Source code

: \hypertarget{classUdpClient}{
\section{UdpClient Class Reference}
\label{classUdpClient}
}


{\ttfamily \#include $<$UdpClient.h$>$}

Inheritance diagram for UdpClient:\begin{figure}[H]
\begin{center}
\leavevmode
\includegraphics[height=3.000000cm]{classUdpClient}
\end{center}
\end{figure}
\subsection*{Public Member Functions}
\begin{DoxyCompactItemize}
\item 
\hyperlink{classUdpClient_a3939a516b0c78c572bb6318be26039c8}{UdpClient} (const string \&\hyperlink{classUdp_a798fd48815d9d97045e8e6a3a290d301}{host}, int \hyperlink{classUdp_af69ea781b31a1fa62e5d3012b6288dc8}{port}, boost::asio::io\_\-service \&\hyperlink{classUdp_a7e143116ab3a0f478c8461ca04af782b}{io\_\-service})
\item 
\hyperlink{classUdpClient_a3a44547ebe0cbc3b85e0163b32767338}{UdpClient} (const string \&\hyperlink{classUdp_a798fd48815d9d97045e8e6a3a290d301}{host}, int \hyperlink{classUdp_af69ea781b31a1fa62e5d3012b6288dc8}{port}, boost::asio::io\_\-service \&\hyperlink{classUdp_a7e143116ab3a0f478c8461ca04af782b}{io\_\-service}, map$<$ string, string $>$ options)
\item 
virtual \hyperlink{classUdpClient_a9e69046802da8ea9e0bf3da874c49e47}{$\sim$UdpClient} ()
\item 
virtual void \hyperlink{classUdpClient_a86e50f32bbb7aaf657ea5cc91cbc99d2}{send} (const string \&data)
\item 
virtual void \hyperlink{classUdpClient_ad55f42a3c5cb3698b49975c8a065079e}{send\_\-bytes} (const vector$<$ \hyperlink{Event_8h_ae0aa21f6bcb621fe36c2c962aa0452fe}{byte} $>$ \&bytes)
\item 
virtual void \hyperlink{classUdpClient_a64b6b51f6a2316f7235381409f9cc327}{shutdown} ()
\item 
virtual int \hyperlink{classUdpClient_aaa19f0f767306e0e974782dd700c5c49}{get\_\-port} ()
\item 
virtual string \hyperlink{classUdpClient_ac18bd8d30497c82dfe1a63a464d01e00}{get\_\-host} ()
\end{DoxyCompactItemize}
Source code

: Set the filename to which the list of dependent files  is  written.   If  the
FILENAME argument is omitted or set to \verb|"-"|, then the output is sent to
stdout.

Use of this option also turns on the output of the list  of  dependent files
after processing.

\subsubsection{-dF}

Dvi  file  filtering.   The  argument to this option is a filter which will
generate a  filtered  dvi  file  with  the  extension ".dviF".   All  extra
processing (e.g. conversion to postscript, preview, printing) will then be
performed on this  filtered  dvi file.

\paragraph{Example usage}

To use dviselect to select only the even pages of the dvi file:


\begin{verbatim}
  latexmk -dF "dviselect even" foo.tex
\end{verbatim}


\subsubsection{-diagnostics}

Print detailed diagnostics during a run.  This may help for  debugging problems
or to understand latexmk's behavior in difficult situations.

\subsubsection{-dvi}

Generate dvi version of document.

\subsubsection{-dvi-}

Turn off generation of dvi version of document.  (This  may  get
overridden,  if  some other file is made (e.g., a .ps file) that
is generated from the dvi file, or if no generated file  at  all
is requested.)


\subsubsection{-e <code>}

+++++

Your task is to print all of the records exactly.

#### RESPONSE BOX:
Source code

: \hypertarget{classUdpClient}{
\section{UdpClient Class Reference}
\label{classUdpClient}
}


{\ttfamily \#include $<$UdpClient.h$>$}

Inheritance diagram for UdpClient:\begin{figure}[H]
\begin{center}
\leavevmode
\includegraphics[height=3.000000cm]{classUdpClient}
\end{center}
\end{figure}
\subsection*{Public Member Functions}
\begin{DoxyCompactItemize}
\item 
\hyperlink{classUdpClient_a3939a516b0c78c572bb6318be26039c8}{UdpClient} (const string \&\hyperlink{classUdp_a798fd48815d9d97045e8e6a3a290d301}{host}, int \hyperlink{classUdp_af69ea781b31a1fa62e5d3012b6288dc8}{port}, boost::asio::io\_\-service \&\hyperlink{classUdp_a7e143116ab3a0f478c8461ca04af782b}{io\_\-service})
\item 
\hyperlink{classUdpClient_a3a44547ebe0cbc3b85e0163b32767338}{UdpClient} (const string \&\hyperlink{classUdp_a798fd48815d9d97045e8e6a3a290d301}{host}, int \hyperlink{classUdp_af69ea781b31a1fa62e5d3012b6288dc8}{port}, boost::asio::io\_\-service \&\hyperlink{classUdp_a7e143116ab3a0f478c8461ca04af782b}{io\_\-service}, map$<$ string, string $>$ options)
\item 
virtual \hyperlink{classUdpClient_a9e69046802da8ea9e0bf3da874c49e47}{$\sim$UdpClient} ()
\item 
virtual void \hyperlink{classUdpClient_a86e50f32bbb7aaf657ea5cc91cbc99d2}{send} (const string \&data)
\item 
virtual void \hyperlink{classUdpClient_ad55f42a3c5cb3698b49975c8a065079e}{send\_\-bytes} (const vector$<$ \hyperlink{Event_8h_ae0aa21f6bcb621fe36c2c962aa0452fe}{byte} $>$ \&bytes)
\item 
virtual void \hyperlink{classUdpClient_a64b6b51f6a2316f7235381409f9cc327}{shutdown} ()
\item 
virtual int \hyperlink{classUdpClient_aaa19f0f767306e0e974782dd700c5c49}{get\_\-port} ()
\item 
virtual string \hyperlink{classUdpClient_ac18bd8d30497c82dfe1a63a464d01e00}{get\_\-host} ()
\end{DoxyCompactItemize}
Source code

: Set the filename to which the list of dependent files  is  written.   If  the
FILENAME argument is omitted or set to \verb|"-"|, then the output is sent to
stdout.

Use of this option also turns on the output of the list  of  dependent files
after processing.

\subsubsection{-dF}

Dvi  file  filtering.   The  argument to this option is a filter which will
generate a  filtered  dvi  file  with  the  extension ".dviF".   All  extra
processing (e.g. conversion to postscript, preview, printing) will then be
performed on this  filtered  dvi file.

\paragraph{Example usage}

To use dviselect to select only the even pages of the dvi file:


\begin{verbatim}
  latexmk -dF "dviselect even" foo.tex
\end{verbatim}


\subsubsection{-diagnostics}

Print detailed diagnostics during a run.  This may help for  debugging problems
or to understand latexmk's behavior in difficult situations.

\subsubsection{-dvi}

Generate dvi version of document.

\subsubsection{-dvi-}

Turn off generation of dvi version of document.  (This  may  get
overridden,  if  some other file is made (e.g., a .ps file) that
is generated from the dvi file, or if no generated file  at  all
is requested.)


\subsubsection{-e <code>}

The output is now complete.